La posibilidad de ver lo
sucedido en Auschwitz a través de la película de Jonathan Glatzer corre el
peligro de caer en un error de percepción si lo consideramos como una realidad
lejana, tanto en el tiempo como en el espacio. El planteamiento, en lo
fundamental, se podría trasladar a los campos de concentración españoles o a
las dantescas cárceles de la posguerra, donde tantos funcionarios como Rudolf
Hoss planificaron la represión con una frialdad que derivó en el olvido o la
normalización del ruido al que antes aludía.
El problema de estas
historias capaces de hacernos dudar de la condición humana es verlas como algo
lejano o ajeno, donde suponemos que nunca encontraremos unos apellidos
familiares entre los victimarios. Nos equivocaremos si pensamos así. Los
ejemplos se repiten en diferentes países y épocas, como una constante que
recuerda la necesidad de la reflexión colectiva para evitarla o, al menos,
paliarla mediante el conocimiento y la denuncia.
La proximidad de la
cortina que se mueve es lo verdaderamente inquietante. Si aludo al fascismo en
clase, no acudo a los tratados históricos, sino a la historia recreada por
Ettore Scola en Una giornata particolare (1977). Toda Roma se moviliza
para ver a Mussolini recibiendo a los nazis el 6 de mayo de 1938. El fascismo
ha triunfado en un marco de unanimidad y Antonieta (Sophia Loren), admiradora
del Duce, se queda sola en el edificio con Gabriele (Marcello
Mastroianni), un vecino solitario.
El encuentro de ambos es
inevitable. Sin apenas aludir a razones políticas, pronto descubrimos que
comparten la condición de víctimas. Gabriele es un represaliado por su
homosexualidad y Antonietta una mujer explotada por su propia familia.

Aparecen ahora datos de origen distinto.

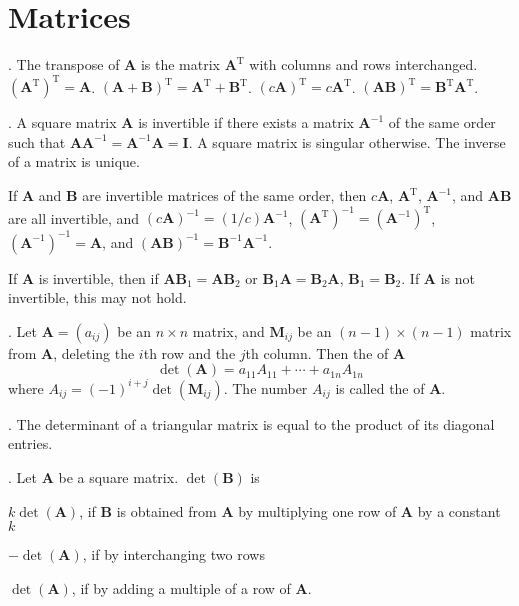 \documentclass{slnotes}
\newcommand*{\TT}{\mathrm{T}}
\begin{document}
\chapter{Matrices}
. The transpose of \(\mathbf{A}\) is the matrix \(\mathbf{A}^{\TT}\) with columns and rows interchanged. \((\mathbf{A}^{\TT})^{\TT} = \mathbf{A}\). \((\mathbf{A} + \mathbf{B})^{\TT} = \mathbf{A}^{\TT} + \mathbf{B}^{\TT}\). \((c\mathbf{A})^{\TT} = c\mathbf{A}^{\TT}\). \((\mathbf{AB})^{\TT} = \mathbf{B}^{\TT}\mathbf{A}^{\TT}\).

. A square matrix \(\mathbf{A}\) is invertible if there exists a matrix \(\mathbf{A}^{-1}\) of the same order such that \(\mathbf{AA}^{-1} = \mathbf{A}^{-1}\mathbf{A} = \mathbf I\). A square matrix is singular otherwise. The inverse of a matrix is unique.

If \(\mathbf{A}\) and \(\mathbf{B}\) are invertible matrices of the same order, then \(c\mathbf{A}\), \(\mathbf{A}^{\TT}\), \(\mathbf{A}^{-1}\), and \(\mathbf{AB}\) are all invertible, and \((c\mathbf{A})^{-1} = (1/c)\mathbf{A}^{-1}\), \((\mathbf{A}^{\TT})^{-1} = (\mathbf{A}^{-1})^{\TT}\), \((\mathbf{A}^{-1})^{-1} = \mathbf{A}\), and \((\mathbf{AB})^{-1} = \mathbf{B}^{-1}\mathbf{A}^{-1}\).

If \(\mathbf{A}\) is invertible, then if \(\mathbf{AB}_1 = \mathbf{AB}_2\) or \(\mathbf{B}_1\mathbf{A} = \mathbf{B}_2\mathbf{A}\), \(\mathbf{B}_1 = \mathbf{B}_2\). If \(\mathbf{A}\) is not invertible, this may not hold.

. Let \(\mathbf{A} = (a_{ij})\) be an \(n \times n\) matrix, and \(\mathbf{M}_{ij}\) be an \((n - 1)\times(n - 1)\) matrix from \(\mathbf{A}\), deleting the \(i\)th row and the \(j\)th column. Then the  of \(\mathbf{A}\)\[\det(\mathbf A) = a_{11}A_{11} + \cdots + a_{1n}A_{1n}\]where \(A_{ij} = (-1)^{i+j}\det(\mathbf{M}_{ij})\). The number \(A_{ij}\) is called the  of \(\mathbf{A}\).

. The determinant of a triangular matrix is equal to the product of its diagonal entries.

. Let \(\mathbf{A}\) be a square matrix. \(\det(\mathbf B)\) is
\begin{slinenum}
\item \(k\det(\mathbf A)\), if \(\mathbf{B}\) is obtained from \(\mathbf{A}\) by multiplying one row of \(\mathbf{A}\) by a constant \(k\)
\item \(-\det(\mathbf A)\), if by interchanging two rows
\item \(\det(\mathbf A)\), if by adding a multiple of a row of \(\mathbf{A}\).
\end{slinenum}
\end{document}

Ella
espera un rasgo de cariño para sentirse viva. Lo encuentra en el respetuoso
vecino y surge una relación condenada a la fugacidad, pero suficiente para
despertar un mínimo de esperanza en un clima desolador culminado con la
detención de Gabriele vista desde la ventana.
Antonietta vuelve a ser
la esposa y madre de una familia fascista. La vemos entrar en el dormitorio
conyugal, pero la imaginamos pendiente de la suerte de quien la trató con
respeto. Incluso, cuando sonaba en la radio un himno fascista, Gabriele cambió
de emisora para enseñarle unos pasos de baile. Los dará en solitario cuando
vuelva a quedarse sola en la casa, como la muchacha polaca salía todas las
noches para dejar escondida una comida necesaria para la supervivencia de
quienes padecen en el vecino campo de concentración.
Ettore Scola y Jonathan
Glatzer no edulcoran la realidad histórica, pero incluyen alguna escena capaz
de reconciliarnos con la condición humana. La alternativa sería insoportable,
como un acúfeno ajeno a nuestra capacidad de superar el mal.